• Task objective:
Pictures stay out of your copy, but everything else in the records below must be repeated exactly.

• Recorded information:
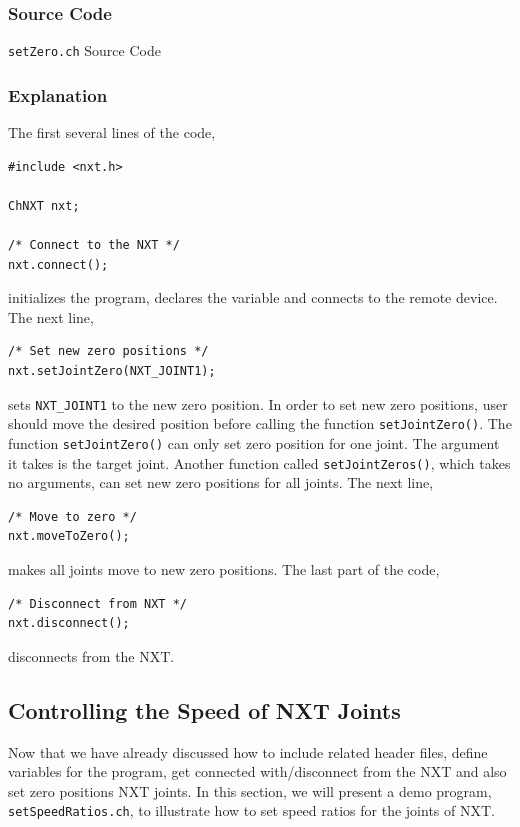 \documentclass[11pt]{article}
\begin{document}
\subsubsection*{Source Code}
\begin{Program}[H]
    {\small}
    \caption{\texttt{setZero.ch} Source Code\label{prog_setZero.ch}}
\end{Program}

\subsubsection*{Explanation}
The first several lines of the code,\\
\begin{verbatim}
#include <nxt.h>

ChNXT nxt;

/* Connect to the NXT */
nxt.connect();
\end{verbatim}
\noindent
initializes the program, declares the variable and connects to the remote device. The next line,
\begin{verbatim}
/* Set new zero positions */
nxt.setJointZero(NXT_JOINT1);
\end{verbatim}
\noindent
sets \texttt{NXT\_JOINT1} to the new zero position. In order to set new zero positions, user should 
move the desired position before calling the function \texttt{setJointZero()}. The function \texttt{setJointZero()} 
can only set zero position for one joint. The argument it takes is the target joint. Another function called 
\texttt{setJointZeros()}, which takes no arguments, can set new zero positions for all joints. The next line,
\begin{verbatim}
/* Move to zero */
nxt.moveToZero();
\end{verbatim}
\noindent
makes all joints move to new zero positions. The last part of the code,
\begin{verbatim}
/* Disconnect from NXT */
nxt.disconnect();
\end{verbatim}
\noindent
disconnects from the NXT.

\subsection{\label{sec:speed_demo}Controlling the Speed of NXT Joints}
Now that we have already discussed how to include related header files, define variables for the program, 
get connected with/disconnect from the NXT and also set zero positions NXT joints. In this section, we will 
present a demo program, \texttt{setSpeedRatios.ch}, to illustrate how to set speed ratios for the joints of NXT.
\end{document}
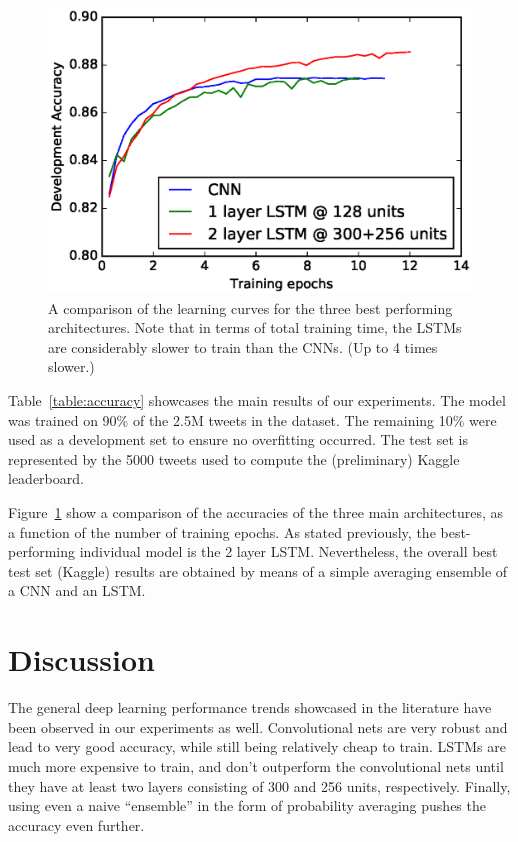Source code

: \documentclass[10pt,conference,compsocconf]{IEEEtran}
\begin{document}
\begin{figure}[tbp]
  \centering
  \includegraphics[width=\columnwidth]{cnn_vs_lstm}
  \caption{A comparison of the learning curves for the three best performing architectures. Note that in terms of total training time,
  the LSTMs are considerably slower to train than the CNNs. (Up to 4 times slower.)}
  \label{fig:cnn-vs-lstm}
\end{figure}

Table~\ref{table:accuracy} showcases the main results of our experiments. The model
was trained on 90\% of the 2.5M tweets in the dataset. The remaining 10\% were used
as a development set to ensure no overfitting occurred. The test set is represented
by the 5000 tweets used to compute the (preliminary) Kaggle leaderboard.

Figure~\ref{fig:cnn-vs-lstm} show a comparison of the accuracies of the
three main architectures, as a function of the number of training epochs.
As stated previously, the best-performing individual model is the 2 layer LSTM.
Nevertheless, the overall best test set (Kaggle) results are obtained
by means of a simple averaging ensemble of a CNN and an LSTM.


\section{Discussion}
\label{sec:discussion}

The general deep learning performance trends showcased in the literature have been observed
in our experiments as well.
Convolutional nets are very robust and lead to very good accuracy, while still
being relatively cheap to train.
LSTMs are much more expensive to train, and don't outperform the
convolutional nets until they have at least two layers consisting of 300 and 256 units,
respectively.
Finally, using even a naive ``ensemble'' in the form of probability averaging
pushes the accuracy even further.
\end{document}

• Expected output:
 \documentclass[11pt]{article}
\begin{document}
\subsubsection*{Source Code}
\begin{Program}[H]
    {\small}
    \caption{\texttt{setZero.ch} Source Code\label{prog_setZero.ch}}
\end{Program}

\subsubsection*{Explanation}
The first several lines of the code,\\
\begin{verbatim}
#include <nxt.h>

ChNXT nxt;

/* Connect to the NXT */
nxt.connect();
\end{verbatim}
\noindent
initializes the program, declares the variable and connects to the remote device. The next line,
\begin{verbatim}
/* Set new zero positions */
nxt.setJointZero(NXT_JOINT1);
\end{verbatim}
\noindent
sets \texttt{NXT\_JOINT1} to the new zero position. In order to set new zero positions, user should 
move the desired position before calling the function \texttt{setJointZero()}. The function \texttt{setJointZero()} 
can only set zero position for one joint. The argument it takes is the target joint. Another function called 
\texttt{setJointZeros()}, which takes no arguments, can set new zero positions for all joints. The next line,
\begin{verbatim}
/* Move to zero */
nxt.moveToZero();
\end{verbatim}
\noindent
makes all joints move to new zero positions. The last part of the code,
\begin{verbatim}
/* Disconnect from NXT */
nxt.disconnect();
\end{verbatim}
\noindent
disconnects from the NXT.

\subsection{\label{sec:speed_demo}Controlling the Speed of NXT Joints}
Now that we have already discussed how to include related header files, define variables for the program, 
get connected with/disconnect from the NXT and also set zero positions NXT joints. In this section, we will 
present a demo program, \texttt{setSpeedRatios.ch}, to illustrate how to set speed ratios for the joints of NXT.
\end{document}
Source code

: \documentclass[10pt,conference,compsocconf]{IEEEtran}
\begin{document}
\begin{figure}[tbp]
  \centering
  \includegraphics[width=\columnwidth]{cnn_vs_lstm}
  \caption{A comparison of the learning curves for the three best performing architectures. Note that in terms of total training time,
  the LSTMs are considerably slower to train than the CNNs. (Up to 4 times slower.)}
  \label{fig:cnn-vs-lstm}
\end{figure}

Table~\ref{table:accuracy} showcases the main results of our experiments. The model
was trained on 90\% of the 2.5M tweets in the dataset. The remaining 10\% were used
as a development set to ensure no overfitting occurred. The test set is represented
by the 5000 tweets used to compute the (preliminary) Kaggle leaderboard.

Figure~\ref{fig:cnn-vs-lstm} show a comparison of the accuracies of the
three main architectures, as a function of the number of training epochs.
As stated previously, the best-performing individual model is the 2 layer LSTM.
Nevertheless, the overall best test set (Kaggle) results are obtained
by means of a simple averaging ensemble of a CNN and an LSTM.


\section{Discussion}
\label{sec:discussion}

The general deep learning performance trends showcased in the literature have been observed
in our experiments as well.
Convolutional nets are very robust and lead to very good accuracy, while still
being relatively cheap to train.
LSTMs are much more expensive to train, and don't outperform the
convolutional nets until they have at least two layers consisting of 300 and 256 units,
respectively.
Finally, using even a naive ``ensemble'' in the form of probability averaging
pushes the accuracy even further.
\end{document}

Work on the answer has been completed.